First problem was that although the plugin supports MQTT/TLS it doesn’t support it for subscriptions until 5.8, so I had to backport the fix to the 5.7.1 packages my main collectd host is running.

The other problem is that collectd is picky about the format it accepts for incoming data. The topic name should be of the format <host>/<plugin>-<plugin_instance>/<type>-<type_instance> and the data is <unixtime>:<value>. I modified my MQTT temperature reporter to publish to collectd/mqtt-host/mqtt/temperature-study, changed the publish line to include the timestamp:

publish.single(pub_topic, str(time.time()) + ':' + str(temp),
            hostname=Broker, port=8883,
            auth=auth, tls={})

and added a new collectd user to the Mosquitto configuration:

mosquitto_passwd -b /etc/mosquitto/mosquitto.users collectd collectdpass

And granted it read-only access to the collectd/ prefix via /etc/mosquitto/mosquitto.acl:

user collectd
topic read collectd/#

(I also created an mqtt-temp user with write access to that prefix for the Python script to connect to.)

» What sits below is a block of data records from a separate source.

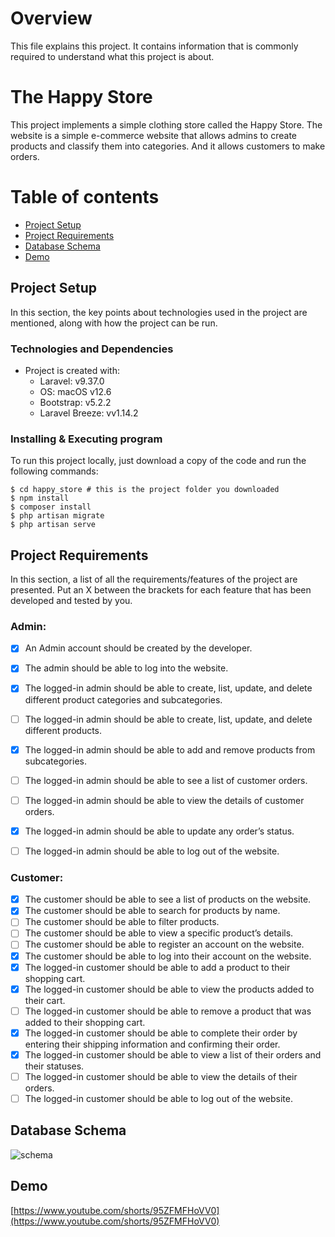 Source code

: # Overview
This file explains this project.
It contains information that is commonly required to understand what this project is about.

# The Happy Store
This project implements a simple clothing store called the Happy Store. The website is a simple e-commerce website that allows admins to create products and classify them into categories. And it allows customers to make orders.

# Table of contents
* [Project Setup](#project-setup)
* [Project Requirements](#project-requirements)
* [Database Schema](#database-schema)
* [Demo](#demo)


## Project Setup

In this section, the key points about technologies used in the project are mentioned, along with how the project can be run.

### Technologies and Dependencies

* Project is created with:
  * Laravel: v9.37.0
  * OS: macOS v12.6
  * Bootstrap: v5.2.2
  * Laravel Breeze: vv1.14.2

### Installing & Executing program

To run this project locally, just download a copy of the code and run the following commands:
```
$ cd happy_store # this is the project folder you downloaded
$ npm install
$ composer install
$ php artisan migrate
$ php artisan serve
```

## Project Requirements
In this section, a list of all the requirements/features of the project are presented.
Put an X between the brackets for each feature that has been developed and tested by you.

### Admin:
- [X] An Admin account should be created by the developer.
- [X] The admin should be able to log into the website.
- [X] The logged-in admin should be able to create, list, update, and delete different product categories and subcategories.
- [ ] The logged-in admin should be able to create, list, update, and delete different products.
- [X] The logged-in admin should be able to add and remove products from subcategories.
- [ ] The logged-in admin should be able to see a list of customer orders.
- [ ] The logged-in admin should be able to view the details of customer orders.
- [X] The logged-in admin should be able to update any order’s status.
- [ ] The logged-in admin should be able to log out of the website.


### Customer:
- [X] The customer should be able to see a list of products on the website.
- [X] The customer should be able to search for products by name.
- [ ] The customer should be able to filter products.
- [ ] The customer should be able to view a specific product’s details.
- [ ] The customer should be able to register an account on the website.
- [X] The customer should be able to log into their account on the website.
- [X] The logged-in customer should be able to add a product to their shopping cart.
- [X] The logged-in customer should be able to view the products added to their cart.
- [ ] The logged-in customer should be able to remove a product that was added to their shopping cart.
- [X] The logged-in customer should be able to complete their order by entering their shipping information and confirming their order.
- [X] The logged-in customer should be able to view a list of their orders and their statuses.
- [ ] The logged-in customer should be able to view the details of their orders.
- [ ] The logged-in customer should be able to log out of the website.

## Database Schema

![schema](https://user-images.githubusercontent.com/30433769/198361261-a91ba575-f3b6-47cf-a406-53015d8b27a9.jpeg)


## Demo 

[https://www.youtube.com/shorts/95ZFMFHoVV0](https://www.youtube.com/shorts/95ZFMFHoVV0)
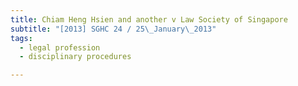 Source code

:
 ```yaml
---
title: Chiam Heng Hsien and another v Law Society of Singapore
subtitle: "[2013] SGHC 24 / 25\_January\_2013"
tags:
  - legal profession
  - disciplinary procedures

---
```


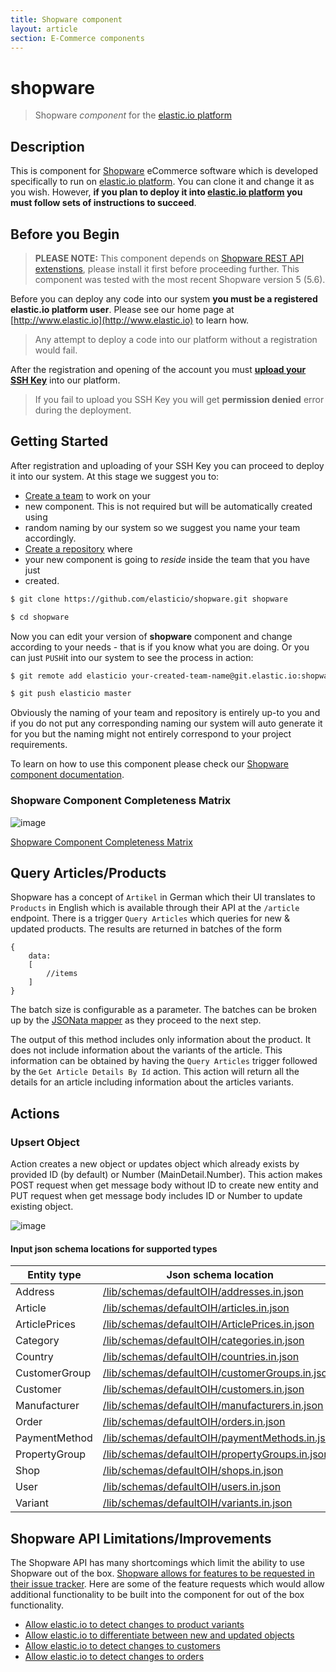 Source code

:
 ```yaml
---
title: Shopware component
layout: article
section: E-Commerce components
---
```


# shopware

> Shopware _component_ for the [elastic.io platform](http://www.elastic.io
"elastic.io platform")

## Description

This is component for [Shopware](https://shopware.com/) eCommerce software which
is developed specifically to run on [elastic.io platform](http://www.elastic.io
"elastic.io platform"). You can clone it and change it as you wish. However,
**if you plan to deploy it into [elastic.io platform](http://www.elastic.io
"elastic.io platform") you must follow sets of instructions to succeed**.

## Before you Begin

> **PLEASE NOTE:** This component depends on [Shopware REST API
extenstions](https://github.com/elasticio/elasticio-shopware-api-extension),
please install it first before proceeding further.
This component was tested with the most recent Shopware version 5 (5.6).

Before you can deploy any code into our system **you must be a registered
elastic.io platform user**. Please see our home page at
[http://www.elastic.io](http://www.elastic.io) to learn how.

> Any attempt to deploy a code into our platform without a registration would
fail.

After the registration and opening of the account you must **[upload your SSH
Key](http://docs.elastic.io/docs/ssh-key)** into our platform.

> If you fail to upload you SSH Key you will get **permission denied** error
during the deployment.

## Getting Started

After registration and uploading of your SSH Key you can proceed to deploy it
into our system. At this stage we suggest you to:
* [Create a team](http://docs.elastic.io/page/team-management) to work on your
* new component. This is not required but will be automatically created using
* random naming by our system so we suggest you name your team accordingly.
* [Create a repository](http://docs.elastic.io/page/repository-management) where
* your new component is going to *reside* inside the team that you have just
* created.

```bash
$ git clone https://github.com/elasticio/shopware.git shopware

$ cd shopware
```
Now you can edit your version of **shopware** component and change according to
your needs - that is if you know what you are doing. Or you can just ``PUSH``it
into our system to see the process in action:

```bash
$ git remote add elasticio your-created-team-name@git.elastic.io:shopware.git

$ git push elasticio master
```
Obviously the naming of your team and repository is entirely up-to you and if
you do not put any corresponding naming our system will auto generate it for you
but the naming might not entirely correspond to your project requirements.

To learn on how to use this component please check our [Shopware component
documentation](http://docs.elastic.io/docs/shopware).

### Shopware Component Completeness Matrix 

![image](https://user-images.githubusercontent.com/22715422/63582807-6d431f00-c5a2-11e9-8505-97d312f32de5.png)

[Shopware Component Completeness Matrix](https://docs.google.com/spreadsheets/d/1dpQp3m_WjYnkBhW9U5QlQ8DNDFFJdHjhC2eCGi3qQxs)

## Query Articles/Products
Shopware has a concept of ``Artikel`` in German which their UI translates to
``Products`` in English which is available through their API at the ``/article``
endpoint.  There is a trigger ``Query Articles`` which queries for new & updated
products.  The results are returned in batches of the form

    {
        data:
        [
            //items
        ]
    }

The batch size is configurable as a parameter.  The batches can be broken up by
the [JSONata
mapper](https://support.elastic.io/support/solutions/articles/14000069448-jsonata-powered-mapper)
as they proceed to the next step.

The output of this method includes only information about the product.  It does
not include information about the variants of the article.  This information can
be obtained by having the ``Query Articles`` trigger followed by the ``Get
Article Details By Id`` action.  This action will return all the details for an
article including information about the articles variants.

## Actions
### Upsert Object
Action creates a new object or updates object which already exists by provided ID (by default) or Number (MainDetail.Number).
This action makes POST request when get message body without ID to create new entity
and PUT request when get message body includes ID or Number to update existing object.

![image](https://user-images.githubusercontent.com/40201204/68288341-e378fd00-008c-11ea-8df7-dd2e5696287c.png)

#### Input json schema locations for supported types
 Entity type|Json schema location
 -----------| -------------
 |Address   |[/lib/schemas/defaultOIH/addresses.in.json](/lib/schemas/defaultOIH/addresses.in.json)
 |Article   |[/lib/schemas/defaultOIH/articles.in.json](/lib/schemas/defaultOIH/articles.in.json)
 |ArticlePrices   |[/lib/schemas/defaultOIH/ArticlePrices.in.json](/lib/schemas/defaultOIH/ArticlePrices.in.json)
 |Category   |[/lib/schemas/defaultOIH/categories.in.json](/lib/schemas/defaultOIH/categories.in.json)
 |Country   |[/lib/schemas/defaultOIH/countries.in.json](/lib/schemas/defaultOIH/countries.in.json)
 |CustomerGroup   |[/lib/schemas/defaultOIH/customerGroups.in.json](/lib/schemas/defaultOIH/customerGroups.in.json)
 |Customer   |[/lib/schemas/defaultOIH/customers.in.json](/lib/schemas/defaultOIH/customers.in.json)
 |Manufacturer   |[/lib/schemas/defaultOIH/manufacturers.in.json](/lib/schemas/defaultOIH/manufacturers.in.json)
 |Order   |[/lib/schemas/defaultOIH/orders.in.json](/lib/schemas/defaultOIH/orders.in.json)
 |PaymentMethod   |[/lib/schemas/defaultOIH/paymentMethods.in.json](/lib/schemas/defaultOIH/paymentMethods.in.json)
 |PropertyGroup   |[/lib/schemas/defaultOIH/propertyGroups.in.json](/lib/schemas/defaultOIH/propertyGroups.in.json)
 |Shop   |[/lib/schemas/defaultOIH/shops.in.json](/lib/schemas/defaultOIH/shops.in.json)
 |User   |[/lib/schemas/defaultOIH/users.in.json](/lib/schemas/defaultOIH/users.in.json)
 |Variant   |[/lib/schemas/defaultOIH/variants.in.json](/lib/schemas/defaultOIH/variants.in.json)

## Shopware API Limitations/Improvements
The Shopware API has many shortcomings which limit the ability to use Shopware
out of the box.  [Shopware allows for features to be requested in their issue
tracker](http://en.community.shopware.com/_detail_1282.html#Ticket_overview).
Here are some of the feature requests which would allow additional functionality
to be built into the component for out of the box functionality.

* [Allow elastic.io to detect changes to product
 variants](https://issues.shopware.com/issues/SW-19617)
* [Allow elastic.io to differentiate between new and updated
 objects](https://issues.shopware.com/issues/SW-19619)
* [Allow elastic.io to detect changes to
 customers](https://issues.shopware.com/issues/SW-19618)
* [Allow elastic.io to detect changes to
 orders](https://issues.shopware.com/issues/SW-17467)

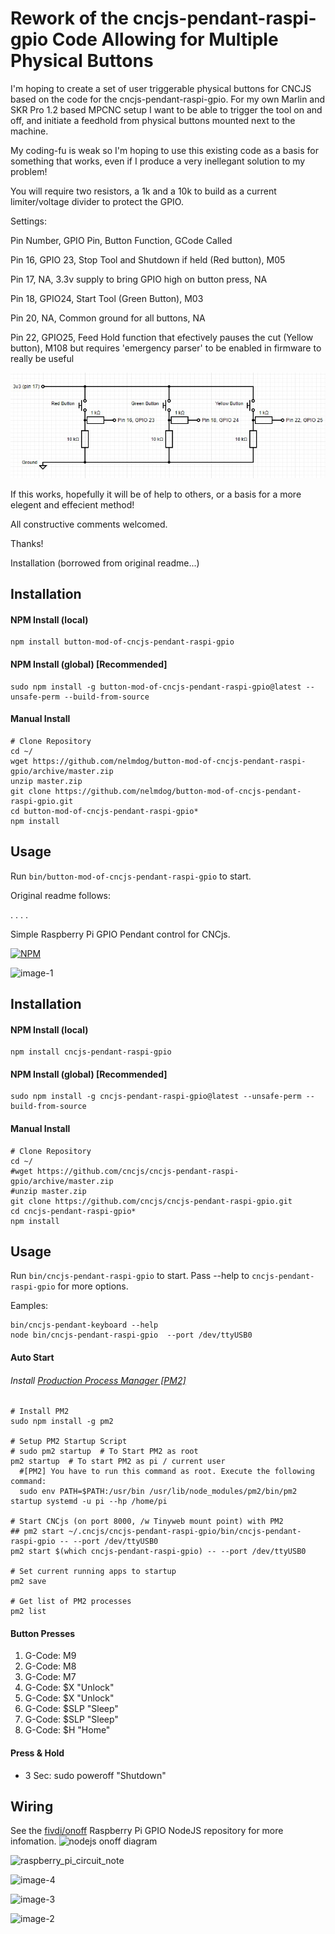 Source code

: # Rework of the cncjs-pendant-raspi-gpio Code Allowing for Multiple Physical Buttons

I'm hoping to create a set of user triggerable physical buttons for CNCJS based on the code for the cncjs-pendant-raspi-gpio. For my own Marlin and SKR Pro 1.2 based MPCNC setup I want to be able to trigger the tool on and off, and initiate a feedhold from physical buttons mounted next to the machine.

My coding-fu is weak so I'm hoping to use this existing code as a basis for something that works, even if I produce a very inellegant solution to my problem!

You will require two resistors, a 1k and a 10k to build as a current limiter/voltage divider to protect the GPIO.

Settings:

Pin Number, GPIO Pin, Button Function, GCode Called

Pin 16, GPIO 23, Stop Tool and Shutdown if held (Red button), M05

Pin 17, NA, 3.3v supply to bring GPIO high on button press, NA

Pin 18, GPIO24, Start Tool (Green Button), M03

Pin 20, NA, Common ground for all buttons, NA

Pin 22, GPIO25, Feed Hold function that efectively pauses the cut (Yellow button), M108 but requires 'emergency parser' to be enabled in firmware to really be useful

![image-a](https://github.com/nelmdog/button-mod-of-cncjs-pendant-raspi-gpio/raw/master/docs/image-a.jpg)

If this works, hopefully it will be of help to others, or a basis for a more elegent and effecient method!

All constructive comments welcomed.

Thanks!

Installation (borrowed from original readme...)

## Installation
#### NPM Install (local)
```
npm install button-mod-of-cncjs-pendant-raspi-gpio
```
#### NPM Install (global) [Recommended]
```
sudo npm install -g button-mod-of-cncjs-pendant-raspi-gpio@latest --unsafe-perm --build-from-source
```

#### Manual Install
```
# Clone Repository
cd ~/
wget https://github.com/nelmdog/button-mod-of-cncjs-pendant-raspi-gpio/archive/master.zip
unzip master.zip
git clone https://github.com/nelmdog/button-mod-of-cncjs-pendant-raspi-gpio.git
cd button-mod-of-cncjs-pendant-raspi-gpio*
npm install
```

## Usage
Run `bin/button-mod-of-cncjs-pendant-raspi-gpio` to start.

Original readme follows:

.
.
.
.

Simple Raspberry Pi GPIO Pendant control for CNCjs.

[![NPM](https://nodei.co/npm/cncjs-pendant-raspi-gpio.png?compact=true)](https://nodei.co/npm/cncjs-pendant-raspi-gpio/)

![image-1](https://github.com/cncjs/cncjs-pendant-raspi-gpio/raw/master/docs/image-1.jpg)

## Installation
#### NPM Install (local)
```
npm install cncjs-pendant-raspi-gpio
```
#### NPM Install (global) [Recommended]
```
sudo npm install -g cncjs-pendant-raspi-gpio@latest --unsafe-perm --build-from-source
```

#### Manual Install
```
# Clone Repository
cd ~/
#wget https://github.com/cncjs/cncjs-pendant-raspi-gpio/archive/master.zip
#unzip master.zip
git clone https://github.com/cncjs/cncjs-pendant-raspi-gpio.git
cd cncjs-pendant-raspi-gpio*
npm install
```

## Usage
Run `bin/cncjs-pendant-raspi-gpio` to start. Pass --help to `cncjs-pendant-raspi-gpio` for more options.

Eamples:

```
bin/cncjs-pendant-keyboard --help
node bin/cncjs-pendant-raspi-gpio  --port /dev/ttyUSB0
```

#### Auto Start

###### Install [Production Process Manager [PM2]](http://pm2.io)
```
# Install PM2
sudo npm install -g pm2

# Setup PM2 Startup Script
# sudo pm2 startup  # To Start PM2 as root
pm2 startup  # To start PM2 as pi / current user
  #[PM2] You have to run this command as root. Execute the following command:
  sudo env PATH=$PATH:/usr/bin /usr/lib/node_modules/pm2/bin/pm2 startup systemd -u pi --hp /home/pi

# Start CNCjs (on port 8000, /w Tinyweb mount point) with PM2
## pm2 start ~/.cncjs/cncjs-pendant-raspi-gpio/bin/cncjs-pendant-raspi-gpio -- --port /dev/ttyUSB0
pm2 start $(which cncjs-pendant-raspi-gpio) -- --port /dev/ttyUSB0

# Set current running apps to startup
pm2 save

# Get list of PM2 processes
pm2 list
```

#### Button Presses
 1. G-Code: M9
 2. G-Code: M8
 3. G-Code: M7
 4. G-Code: $X "Unlock"
 5. G-Code: $X "Unlock"
 6. G-Code: $SLP "Sleep"
 7. G-Code: $SLP "Sleep"
 8. G-Code: $H "Home"

#### Press & Hold
 - 3 Sec: sudo poweroff "Shutdown"

## Wiring 

See the [fivdi/onoff](https://www.npmjs.com/package/onoff) Raspberry Pi GPIO NodeJS repository for more infomation.
![nodejs onoff diagram](https://raw.githubusercontent.com/fivdi/onoff/master/examples/light-switch.png)

![raspberry_pi_circuit_note](http://www.jameco.com/Jameco/workshop/circuitnotes/raspberry_pi_circuit_note_fig2a.jpg)

![image-4](https://github.com/cncjs/cncjs-pendant-raspi-gpio/raw/master/docs/image-4.jpg)

![image-3](https://github.com/cncjs/cncjs-pendant-raspi-gpio/raw/master/docs/image-3.jpg)

![image-2](https://github.com/cncjs/cncjs-pendant-raspi-gpio/raw/master/docs/image-2.jpg)
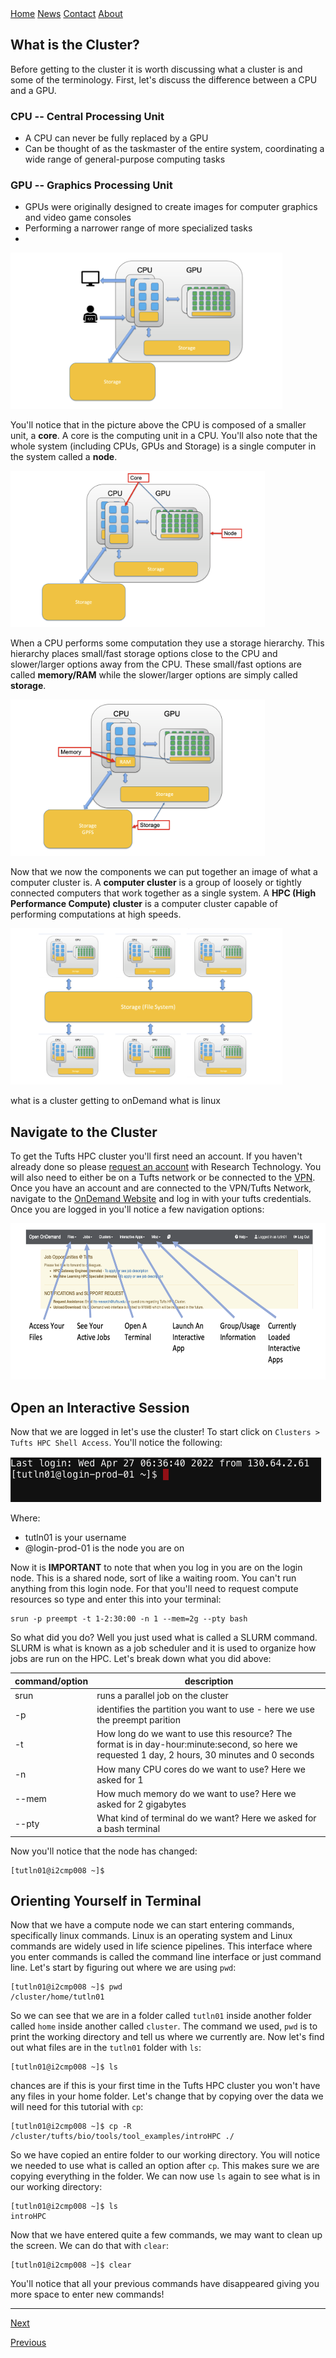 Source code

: <!-- The sidebar -->
<div class="sidebar">
  <a class="active" href="https://tuftsdatalab.github.io/intro-to-ngs-bioinformatics/">Home</a>
  <a href="#news">News</a>
  <a href="#contact">Contact</a>
  <a href="#about">About</a>
</div>

## What is the Cluster?

Before getting to the cluster it is worth discussing what a cluster is and some of the terminology. First, let's discuss the difference between a CPU and a GPU.

### CPU -- Central Processing Unit
  - A CPU can never be fully replaced by a GPU
  - Can be thought of as the taskmaster of the entire system, coordinating a wide range of general-purpose computing tasks
### GPU -- Graphics Processing Unit
  - GPUs were originally designed to create images for computer graphics and video game consoles
  - Performing a narrower range of more specialized tasks
  - 
<img src="../images/cpuGpu.png" height=250px/>

You'll notice that in the picture above the CPU is composed of a smaller unit, a **core**. A core is the computing unit in a CPU. You'll also note that the whole system (including CPUs, GPUs and Storage) is a single computer in the system called a **node**.

<img src="../images/coreNode.png" height=250px/>

When a CPU performs some computation they use a storage hierarchy. This hierarchy places small/fast storage options close to the CPU and slower/larger options away from the CPU. These small/fast options are called **memory/RAM** while the slower/larger options are simply called **storage**.

<img src="../images/memStore.png" height=250px/>

Now that we now the components we can put together an image of what a computer cluster is. A **computer cluster** is a group of loosely or tightly connected computers that work together as a single system. A **HPC (High Performance Compute) cluster** is a computer cluster capable of performing computations at high speeds.

<img src="../images/hpcImage.png" height=250px/>


what is a cluster
getting to onDemand
what is linux

## Navigate to the Cluster

To get the Tufts HPC cluster you'll first need an account. If you haven't already done so please [request an account](https://tufts.qualtrics.com/jfe/form/SV_5bUmpFT0IXeyEfj) with Research Technology. You will also need to either be on a Tufts network or be connected to the [VPN](https://access.tufts.edu/vpn). Once you have an account and are connected to the VPN/Tufts Network, navigate to the [OnDemand Website](https://ondemand.pax.tufts.edu) and log in with your tufts credentials. Once you are logged in you'll notice a few navigation options:

<img src="../images/ondemandLayout.png" height=250px/>


## Open an Interactive Session

Now that we are logged in let's use the cluster! To start click on `Clusters > Tufts HPC Shell Access`. You'll notice the following: 

<img src="../images/cli.png"/>

Where:
- tutln01 is your username
- @login-prod-01 is the node you are on

Now it is **IMPORTANT** to note that when you log in you are on the login node. This is a shared node, sort of like a waiting room. You can't run anything from this login node. For that you'll need to request compute resources so type and enter this into your terminal:

```
srun -p preempt -t 1-2:30:00 -n 1 --mem=2g --pty bash
```
So what did you do? Well you just used what is called a SLURM command. SLURM is what is known as a job scheduler and it is used to organize how jobs are run on the HPC. Let's break down what you did above:

|command/option|description|
|-|-|
|srun| runs a parallel job on the cluster|
|-p| identifies the partition you want to use - here we use the preempt parition|
|-t| How long do we want to use this resource? The format is in day-hour:minute:second, so here we requested 1 day, 2 hours, 30 minutes and 0 seconds|
|-n| How many CPU cores do we want to use? Here we asked for 1|
|--mem| How much memory do we want to use? Here we asked for 2 gigabytes|
|--pty| What kind of terminal do we want? Here we asked for a bash terminal|

Now you'll notice that the node has changed:

```
[tutln01@i2cmp008 ~]$ 
```

## Orienting Yourself in Terminal

Now that we have a compute node we can start entering commands, specifically linux commands. Linux is an operating system and Linux commands are widely used in life science pipelines. This interface where you enter commands is called the command line interface or just command line. Let's start by figuring out where we are using `pwd`:

```
[tutln01@i2cmp008 ~]$ pwd
/cluster/home/tutln01
```
So we can see that we are in a folder called `tutln01` inside another folder called `home` inside another called `cluster`. The command we used, `pwd` is to print the working directory and tell us where we currently are. Now let's find out what files are in the `tutln01` folder with `ls`:

```
[tutln01@i2cmp008 ~]$ ls
```
chances are if this is your first time in the Tufts HPC cluster you won't have any files in your home folder. Let's change that by copying over the data we will need for this tutorial with `cp`:

```
[tutln01@i2cmp008 ~]$ cp -R /cluster/tufts/bio/tools/tool_examples/introHPC ./
```

So we have copied an entire folder to our working directory. You will notice we needed to use what is called an option after `cp`. This makes sure we are copying everything in the folder. We can now use `ls` again to see what is in our working directory:

```
[tutln01@i2cmp008 ~]$ ls
introHPC
```
Now that we have entered quite a few commands, we may want to clean up the screen. We can do that with `clear`:

```
[tutln01@i2cmp008 ~]$ clear
```
You'll notice that all your previous commands have disappeared giving you more space to enter new commands!

____________________________________________________________________________________________________________________________________________________

[Next](./introHPC2.md)

[Previous](./introHPC0.md)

Then, on the collectd host, I created /etc/collectd/collectd.conf.d/mqtt.conf containing:

LoadPlugin mqtt

<Plugin "mqtt">
        <Subscribe "ha">
                Host "mqtt-host"
                Port "8883"
                User "collectd"
                Password "collectdpass"
                CACert "/etc/ssl/certs/ca-certificates.crt"
                Topic "collectd/#"
        </Subscribe>
</Plugin>

I had some initial problems when I tried setting CACert to the Let’s Encrypt certificate; it actually wants to point to the “DST Root CA X3” certificate that signs that. Or using the full set of installed root certificates as I’ve done works too. Of course the errors you get back are just of the form:

collectd[8853]: mqtt plugin: mosquitto_loop failed: A TLS error occurred.

which is far from helpful. Once that was sorted collectd started happily receiving data via MQTT and producing graphs for me:

This is a pretty long winded way of ending up with some temperature graphs - I could have just graphed the temperature sensor using collectd on the Pi to send it to the monitoring host, but it has allowed a simple MQTT broker, publisher + subscriber setup with TLS and authentication to be constructed and confirmed as working.